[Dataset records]
──────────
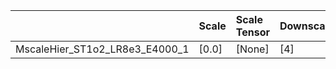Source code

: |                                | Scale   | Scale Tensor   | Downscale   | Learning rate   | Best MSE            | Best SSIM            |
|:-------------------------------|:--------|:---------------|:------------|:----------------|:--------------------|:---------------------|
| MscaleHier_ST1o2_LR8e3_E4000_1 | [0.0]   | [None]         | [4]         | [0.008]         | [26.51010751724243] | [0.8362872609962207] |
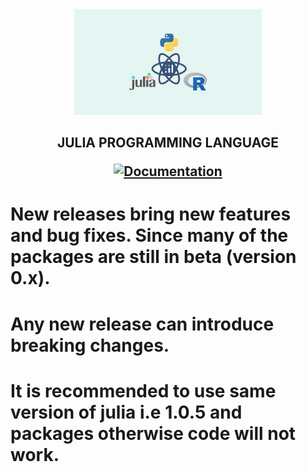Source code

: <div align="center">
    <img src="https://github.com/keshav340/Julia-Programming-language/blob/main/materials/julia.png"  width="300">
</div>

<h2 align="center">JULIA PROGRAMMING LANGUAGE
 <p align="center">
 </a>
  <a href="https://docs.julialang.org/en/v1/">
    <img src="https://img.shields.io/badge/docs-stable-blue.svg"
         alt="Documentation">
  </a>
  </p>
  </h2>
    
# New releases bring new features and bug fixes.  Since many of the packages are still in beta (version 0.x).
# Any new release can introduce breaking changes.
# It is recommended to use same version  of julia   i.e  1.0.5  and packages otherwise code will not work.
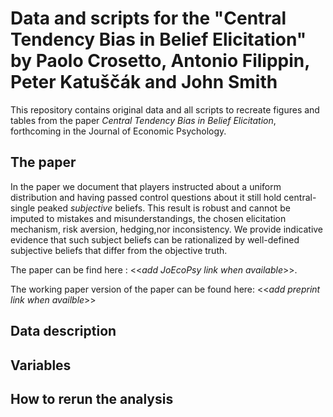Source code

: # Data and scripts for the "Central Tendency Bias in Belief Elicitation" by Paolo Crosetto, Antonio Filippin, Peter Katuščák and John Smith

This repository contains original data and all scripts to recreate figures and tables from the paper *Central Tendency Bias in Belief Elicitation*, forthcoming in the Journal of Economic Psychology. 

## The paper

In the paper we document that players instructed about a uniform distribution and having passed control questions about it still hold central-single peaked *subjective* beliefs. This result is robust and cannot be imputed to mistakes and misunderstandings, the chosen elicitation mechanism, risk aversion, hedging,nor inconsistency. We provide indicative evidence that such subject beliefs can be rationalized by well-defined subjective beliefs that differ from the objective truth.

The paper can be find here : <<*add JoEcoPsy link when available*>>.

The working paper version of the paper can be found here: <<*add preprint link when availble*>>

## Data description


## Variables


## How to rerun the analysis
──────────
Word for word, reproduce all of the data, but keep out the pictures.

**Answer to this problem**
Source code

: |                                | Scale   | Scale Tensor   | Downscale   | Learning rate   | Best MSE            | Best SSIM            |
|:-------------------------------|:--------|:---------------|:------------|:----------------|:--------------------|:---------------------|
| MscaleHier_ST1o2_LR8e3_E4000_1 | [0.0]   | [None]         | [4]         | [0.008]         | [26.51010751724243] | [0.8362872609962207] |
Source code

: <div align="center">
    <img src="https://github.com/keshav340/Julia-Programming-language/blob/main/materials/julia.png"  width="300">
</div>

<h2 align="center">JULIA PROGRAMMING LANGUAGE
 <p align="center">
 </a>
  <a href="https://docs.julialang.org/en/v1/">
    <img src="https://img.shields.io/badge/docs-stable-blue.svg"
         alt="Documentation">
  </a>
  </p>
  </h2>
    
# New releases bring new features and bug fixes.  Since many of the packages are still in beta (version 0.x).
# Any new release can introduce breaking changes.
# It is recommended to use same version  of julia   i.e  1.0.5  and packages otherwise code will not work.
Source code

: # Data and scripts for the "Central Tendency Bias in Belief Elicitation" by Paolo Crosetto, Antonio Filippin, Peter Katuščák and John Smith

This repository contains original data and all scripts to recreate figures and tables from the paper *Central Tendency Bias in Belief Elicitation*, forthcoming in the Journal of Economic Psychology. 

## The paper

In the paper we document that players instructed about a uniform distribution and having passed control questions about it still hold central-single peaked *subjective* beliefs. This result is robust and cannot be imputed to mistakes and misunderstandings, the chosen elicitation mechanism, risk aversion, hedging,nor inconsistency. We provide indicative evidence that such subject beliefs can be rationalized by well-defined subjective beliefs that differ from the objective truth.

The paper can be find here : <<*add JoEcoPsy link when available*>>.

The working paper version of the paper can be found here: <<*add preprint link when availble*>>

## Data description


## Variables


## How to rerun the analysis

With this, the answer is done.